ASSIGNMENT
Locate the string "left" throughout the material and copy every line in which it occurs.

+++ RECORDED INFORMATION

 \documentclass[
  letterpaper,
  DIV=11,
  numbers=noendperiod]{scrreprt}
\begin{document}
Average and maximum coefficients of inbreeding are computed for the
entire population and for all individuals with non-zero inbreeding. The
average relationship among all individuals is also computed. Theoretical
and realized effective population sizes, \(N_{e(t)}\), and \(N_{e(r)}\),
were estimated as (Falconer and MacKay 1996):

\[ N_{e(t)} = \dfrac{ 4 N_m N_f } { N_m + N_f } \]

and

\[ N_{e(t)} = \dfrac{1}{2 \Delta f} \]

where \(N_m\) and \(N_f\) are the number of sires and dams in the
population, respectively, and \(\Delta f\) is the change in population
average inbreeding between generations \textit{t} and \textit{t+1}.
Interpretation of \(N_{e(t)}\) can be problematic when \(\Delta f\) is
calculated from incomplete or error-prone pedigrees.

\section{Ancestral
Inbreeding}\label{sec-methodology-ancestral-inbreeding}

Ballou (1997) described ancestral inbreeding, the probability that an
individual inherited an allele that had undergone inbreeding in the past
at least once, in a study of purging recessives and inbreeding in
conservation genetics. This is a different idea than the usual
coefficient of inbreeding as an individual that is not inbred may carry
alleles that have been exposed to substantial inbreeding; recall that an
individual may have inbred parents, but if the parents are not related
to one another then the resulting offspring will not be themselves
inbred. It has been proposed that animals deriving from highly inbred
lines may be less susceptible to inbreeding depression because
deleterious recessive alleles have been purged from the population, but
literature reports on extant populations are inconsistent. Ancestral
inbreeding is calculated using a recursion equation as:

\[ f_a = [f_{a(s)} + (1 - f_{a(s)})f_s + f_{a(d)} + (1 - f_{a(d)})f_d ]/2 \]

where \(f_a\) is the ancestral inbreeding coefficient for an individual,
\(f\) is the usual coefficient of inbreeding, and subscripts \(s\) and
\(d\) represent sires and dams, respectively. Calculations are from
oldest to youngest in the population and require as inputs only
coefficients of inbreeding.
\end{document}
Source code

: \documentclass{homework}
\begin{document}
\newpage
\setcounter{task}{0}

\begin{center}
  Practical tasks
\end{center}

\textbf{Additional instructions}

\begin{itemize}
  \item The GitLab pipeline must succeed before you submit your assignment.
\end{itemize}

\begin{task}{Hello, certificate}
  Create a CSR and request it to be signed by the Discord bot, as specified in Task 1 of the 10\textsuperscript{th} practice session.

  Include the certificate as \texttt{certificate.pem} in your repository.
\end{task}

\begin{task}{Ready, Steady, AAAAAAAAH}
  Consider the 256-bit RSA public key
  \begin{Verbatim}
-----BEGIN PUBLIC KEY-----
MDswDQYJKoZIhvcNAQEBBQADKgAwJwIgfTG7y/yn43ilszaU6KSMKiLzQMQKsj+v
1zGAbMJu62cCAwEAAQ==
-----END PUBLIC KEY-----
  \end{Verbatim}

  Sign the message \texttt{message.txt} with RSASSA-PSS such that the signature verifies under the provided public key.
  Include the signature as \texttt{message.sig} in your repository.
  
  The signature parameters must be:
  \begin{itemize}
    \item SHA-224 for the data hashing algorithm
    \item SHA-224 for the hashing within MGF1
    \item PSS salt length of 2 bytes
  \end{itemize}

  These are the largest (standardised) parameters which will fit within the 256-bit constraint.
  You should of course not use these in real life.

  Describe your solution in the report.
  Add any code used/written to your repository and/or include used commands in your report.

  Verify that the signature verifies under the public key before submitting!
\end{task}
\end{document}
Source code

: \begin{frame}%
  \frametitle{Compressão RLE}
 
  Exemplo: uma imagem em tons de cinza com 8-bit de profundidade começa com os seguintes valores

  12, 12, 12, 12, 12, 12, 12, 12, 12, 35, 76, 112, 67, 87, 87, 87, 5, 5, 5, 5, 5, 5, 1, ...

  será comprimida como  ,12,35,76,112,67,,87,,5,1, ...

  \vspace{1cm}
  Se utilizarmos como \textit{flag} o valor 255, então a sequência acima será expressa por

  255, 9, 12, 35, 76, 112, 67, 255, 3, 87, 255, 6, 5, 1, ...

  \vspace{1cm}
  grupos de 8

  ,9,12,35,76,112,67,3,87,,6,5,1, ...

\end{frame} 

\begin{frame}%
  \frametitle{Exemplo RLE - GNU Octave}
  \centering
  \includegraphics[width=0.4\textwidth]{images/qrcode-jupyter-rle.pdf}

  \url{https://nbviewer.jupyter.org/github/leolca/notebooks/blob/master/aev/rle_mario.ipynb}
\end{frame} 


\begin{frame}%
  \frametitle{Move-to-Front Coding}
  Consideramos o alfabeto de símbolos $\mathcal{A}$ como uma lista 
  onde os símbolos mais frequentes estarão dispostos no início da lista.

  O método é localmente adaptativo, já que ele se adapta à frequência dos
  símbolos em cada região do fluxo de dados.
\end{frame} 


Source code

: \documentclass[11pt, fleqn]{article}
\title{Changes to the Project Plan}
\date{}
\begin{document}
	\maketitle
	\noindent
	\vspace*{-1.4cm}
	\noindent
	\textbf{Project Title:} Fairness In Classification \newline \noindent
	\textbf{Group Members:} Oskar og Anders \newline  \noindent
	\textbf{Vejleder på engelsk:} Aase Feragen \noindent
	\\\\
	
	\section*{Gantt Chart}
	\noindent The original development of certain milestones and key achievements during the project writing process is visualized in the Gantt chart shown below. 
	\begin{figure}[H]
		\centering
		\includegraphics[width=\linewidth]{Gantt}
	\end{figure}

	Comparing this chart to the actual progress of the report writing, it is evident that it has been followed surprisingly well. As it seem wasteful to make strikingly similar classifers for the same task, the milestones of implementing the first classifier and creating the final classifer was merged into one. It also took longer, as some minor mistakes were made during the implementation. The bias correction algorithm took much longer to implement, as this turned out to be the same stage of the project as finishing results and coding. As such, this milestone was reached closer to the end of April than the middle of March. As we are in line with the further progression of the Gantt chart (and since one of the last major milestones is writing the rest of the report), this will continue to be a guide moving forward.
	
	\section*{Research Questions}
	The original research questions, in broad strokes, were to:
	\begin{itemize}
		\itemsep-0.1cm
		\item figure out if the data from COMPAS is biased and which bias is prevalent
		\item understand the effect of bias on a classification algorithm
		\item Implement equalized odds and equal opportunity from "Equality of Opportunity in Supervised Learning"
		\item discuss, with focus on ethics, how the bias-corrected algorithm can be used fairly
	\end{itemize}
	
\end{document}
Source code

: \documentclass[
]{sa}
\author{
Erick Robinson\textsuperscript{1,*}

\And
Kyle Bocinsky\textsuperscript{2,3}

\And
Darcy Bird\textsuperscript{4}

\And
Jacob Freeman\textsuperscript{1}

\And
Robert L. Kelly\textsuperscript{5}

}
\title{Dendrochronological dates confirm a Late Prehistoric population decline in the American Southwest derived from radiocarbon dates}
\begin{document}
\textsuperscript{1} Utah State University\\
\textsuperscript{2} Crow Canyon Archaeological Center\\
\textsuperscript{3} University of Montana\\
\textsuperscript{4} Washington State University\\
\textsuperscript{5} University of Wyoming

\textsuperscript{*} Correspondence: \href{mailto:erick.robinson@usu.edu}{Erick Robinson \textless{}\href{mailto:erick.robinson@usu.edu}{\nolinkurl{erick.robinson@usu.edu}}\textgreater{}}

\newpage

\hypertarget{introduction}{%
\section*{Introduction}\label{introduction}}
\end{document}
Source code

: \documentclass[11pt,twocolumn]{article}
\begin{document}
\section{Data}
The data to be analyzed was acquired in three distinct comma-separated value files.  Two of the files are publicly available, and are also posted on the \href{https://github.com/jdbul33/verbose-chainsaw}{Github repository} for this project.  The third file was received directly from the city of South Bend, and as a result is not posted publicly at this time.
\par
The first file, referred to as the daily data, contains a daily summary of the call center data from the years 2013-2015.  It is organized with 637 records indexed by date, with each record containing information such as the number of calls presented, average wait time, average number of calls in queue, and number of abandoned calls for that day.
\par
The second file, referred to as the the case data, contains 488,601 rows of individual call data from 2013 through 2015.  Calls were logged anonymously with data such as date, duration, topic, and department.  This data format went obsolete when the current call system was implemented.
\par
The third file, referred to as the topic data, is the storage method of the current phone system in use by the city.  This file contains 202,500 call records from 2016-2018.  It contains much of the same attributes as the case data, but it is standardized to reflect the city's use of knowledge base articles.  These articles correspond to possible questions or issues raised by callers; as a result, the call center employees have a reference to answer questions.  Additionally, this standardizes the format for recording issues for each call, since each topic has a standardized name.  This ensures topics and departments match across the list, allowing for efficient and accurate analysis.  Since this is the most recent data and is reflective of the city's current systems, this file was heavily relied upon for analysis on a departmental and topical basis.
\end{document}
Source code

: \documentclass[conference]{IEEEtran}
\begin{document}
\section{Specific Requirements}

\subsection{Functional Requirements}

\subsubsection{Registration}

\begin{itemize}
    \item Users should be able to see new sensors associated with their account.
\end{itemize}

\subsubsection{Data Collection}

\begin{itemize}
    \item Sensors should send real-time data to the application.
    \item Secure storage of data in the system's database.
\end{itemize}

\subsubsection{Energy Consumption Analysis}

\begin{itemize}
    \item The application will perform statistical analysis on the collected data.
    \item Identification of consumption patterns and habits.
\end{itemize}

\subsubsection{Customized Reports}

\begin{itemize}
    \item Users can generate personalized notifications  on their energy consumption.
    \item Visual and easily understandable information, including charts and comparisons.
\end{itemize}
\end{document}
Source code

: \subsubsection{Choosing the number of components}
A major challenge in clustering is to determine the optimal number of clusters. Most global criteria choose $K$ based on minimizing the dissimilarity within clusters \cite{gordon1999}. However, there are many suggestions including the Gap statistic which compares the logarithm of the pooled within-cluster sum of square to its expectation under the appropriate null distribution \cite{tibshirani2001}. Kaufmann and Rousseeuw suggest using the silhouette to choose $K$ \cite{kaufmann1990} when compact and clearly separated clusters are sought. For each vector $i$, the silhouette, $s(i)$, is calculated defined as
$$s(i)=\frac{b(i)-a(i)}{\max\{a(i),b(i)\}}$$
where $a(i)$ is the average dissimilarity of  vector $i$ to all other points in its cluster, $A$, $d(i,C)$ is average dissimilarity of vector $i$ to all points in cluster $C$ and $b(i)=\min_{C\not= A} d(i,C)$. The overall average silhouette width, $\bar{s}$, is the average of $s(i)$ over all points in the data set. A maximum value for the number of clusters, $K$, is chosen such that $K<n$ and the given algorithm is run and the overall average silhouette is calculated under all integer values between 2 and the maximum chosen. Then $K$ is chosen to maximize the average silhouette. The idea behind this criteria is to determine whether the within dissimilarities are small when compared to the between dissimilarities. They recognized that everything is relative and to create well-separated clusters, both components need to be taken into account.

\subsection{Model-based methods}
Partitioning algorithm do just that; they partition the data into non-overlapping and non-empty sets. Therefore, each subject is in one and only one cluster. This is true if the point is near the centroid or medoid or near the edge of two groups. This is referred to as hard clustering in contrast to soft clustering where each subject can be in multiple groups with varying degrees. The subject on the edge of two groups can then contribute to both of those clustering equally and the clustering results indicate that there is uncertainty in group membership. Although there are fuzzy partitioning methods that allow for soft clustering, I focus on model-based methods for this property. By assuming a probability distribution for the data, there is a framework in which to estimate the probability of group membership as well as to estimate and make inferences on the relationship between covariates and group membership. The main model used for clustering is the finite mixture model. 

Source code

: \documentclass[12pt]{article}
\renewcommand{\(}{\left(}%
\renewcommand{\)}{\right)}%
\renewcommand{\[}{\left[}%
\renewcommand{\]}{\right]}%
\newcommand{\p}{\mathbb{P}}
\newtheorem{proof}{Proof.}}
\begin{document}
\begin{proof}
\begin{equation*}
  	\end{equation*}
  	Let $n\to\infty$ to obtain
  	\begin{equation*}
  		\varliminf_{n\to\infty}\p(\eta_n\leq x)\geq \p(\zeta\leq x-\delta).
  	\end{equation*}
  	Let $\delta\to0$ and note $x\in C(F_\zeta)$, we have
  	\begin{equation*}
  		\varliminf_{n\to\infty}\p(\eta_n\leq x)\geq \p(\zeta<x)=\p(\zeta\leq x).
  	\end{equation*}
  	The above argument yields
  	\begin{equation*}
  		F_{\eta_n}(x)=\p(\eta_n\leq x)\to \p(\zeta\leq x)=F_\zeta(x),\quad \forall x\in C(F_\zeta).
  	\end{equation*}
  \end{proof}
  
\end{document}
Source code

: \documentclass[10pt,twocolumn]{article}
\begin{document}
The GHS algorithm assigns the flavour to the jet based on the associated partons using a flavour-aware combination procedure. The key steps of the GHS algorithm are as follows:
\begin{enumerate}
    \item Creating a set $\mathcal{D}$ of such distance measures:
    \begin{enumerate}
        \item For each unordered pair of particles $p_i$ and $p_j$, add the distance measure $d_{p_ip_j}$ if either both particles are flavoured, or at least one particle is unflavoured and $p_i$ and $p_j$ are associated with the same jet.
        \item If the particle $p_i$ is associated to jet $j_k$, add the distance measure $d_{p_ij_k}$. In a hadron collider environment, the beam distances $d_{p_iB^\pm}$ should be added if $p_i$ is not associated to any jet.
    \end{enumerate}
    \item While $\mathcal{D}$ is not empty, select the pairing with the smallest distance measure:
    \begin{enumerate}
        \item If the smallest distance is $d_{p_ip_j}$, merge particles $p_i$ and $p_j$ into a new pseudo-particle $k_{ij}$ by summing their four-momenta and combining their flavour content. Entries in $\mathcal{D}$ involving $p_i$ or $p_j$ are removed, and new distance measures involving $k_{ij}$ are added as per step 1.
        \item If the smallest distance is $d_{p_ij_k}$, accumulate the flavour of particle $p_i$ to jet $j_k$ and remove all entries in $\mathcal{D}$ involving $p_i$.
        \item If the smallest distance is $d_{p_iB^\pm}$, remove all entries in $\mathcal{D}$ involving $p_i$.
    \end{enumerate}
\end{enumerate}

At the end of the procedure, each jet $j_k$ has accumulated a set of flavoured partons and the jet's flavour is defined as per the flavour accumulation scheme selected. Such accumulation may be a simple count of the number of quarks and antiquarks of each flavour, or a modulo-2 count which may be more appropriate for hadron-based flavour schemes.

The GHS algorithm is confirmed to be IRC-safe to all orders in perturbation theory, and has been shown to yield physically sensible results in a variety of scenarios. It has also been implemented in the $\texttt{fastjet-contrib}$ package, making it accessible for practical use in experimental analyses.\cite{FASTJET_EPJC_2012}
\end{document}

++++++

ANSWER SPACE
\renewcommand{\(}{\left(}%
\renewcommand{\[}{\left[}%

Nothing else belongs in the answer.